Has Pamela McLauchlan anything to say about this with regard to the Scottish Ambulance Service?
I was just going to lead on from Simon Belfer’s comments about data. Having access to a patient’s records and medical information is vital to the Scottish Ambulance Service, and the key information summary and emergency care summary that Simon Belfer mentioned are two ways in which our staff who are working in the community can access information that will enable them to look after their patient and which will, we hope, enable the patient to remain in their home or in a homely setting. That is why we are developing the community paramedics in three pilot sites in Scotland.
Where are those pilot sites?
In the Borders, Lanarkshire and Shetland.

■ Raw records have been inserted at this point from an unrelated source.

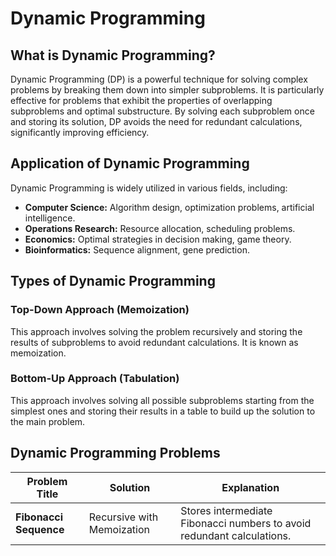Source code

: # Dynamic Programming

## What is Dynamic Programming?

Dynamic Programming (DP) is a powerful technique for solving complex problems by breaking them down into simpler subproblems. It is particularly effective for problems that exhibit the properties of overlapping subproblems and optimal substructure. By solving each subproblem once and storing its solution, DP avoids the need for redundant calculations, significantly improving efficiency.

## Application of Dynamic Programming

Dynamic Programming is widely utilized in various fields, including:

- **Computer Science:** Algorithm design, optimization problems, artificial intelligence.
- **Operations Research:** Resource allocation, scheduling problems.
- **Economics:** Optimal strategies in decision making, game theory.
- **Bioinformatics:** Sequence alignment, gene prediction.

## Types of Dynamic Programming

### Top-Down Approach (Memoization)
This approach involves solving the problem recursively and storing the results of subproblems to avoid redundant calculations. It is known as memoization.

### Bottom-Up Approach (Tabulation)
This approach involves solving all possible subproblems starting from the simplest ones and storing their results in a table to build up the solution to the main problem.

## Dynamic Programming Problems

| **Problem Title**           | **Solution**                     | **Explanation**                                                                 |
|-----------------------------|----------------------------------|---------------------------------------------------------------------------------|
| **Fibonacci Sequence**      | Recursive with Memoization       | Stores intermediate Fibonacci numbers to avoid redundant calculations.          |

I compliment Maggie Waterston and Simon Belfer on the work that they do, but I should tell Pamela McLauchlan that I have had personal involvement with the Scottish Ambulance Service and want to compliment her on the excellent service that it provides. Very often you get criticised, but I think that the three of you have highlighted very groundbreaking and innovative projects that will contribute to what I suggest is one of the world’s best health services.
I call Colin Keir.
In the interests of time, convener, I will pass.
As there are no more questions, I thank all the witnesses for giving up their valuable time to attend the meeting and give us their evidence.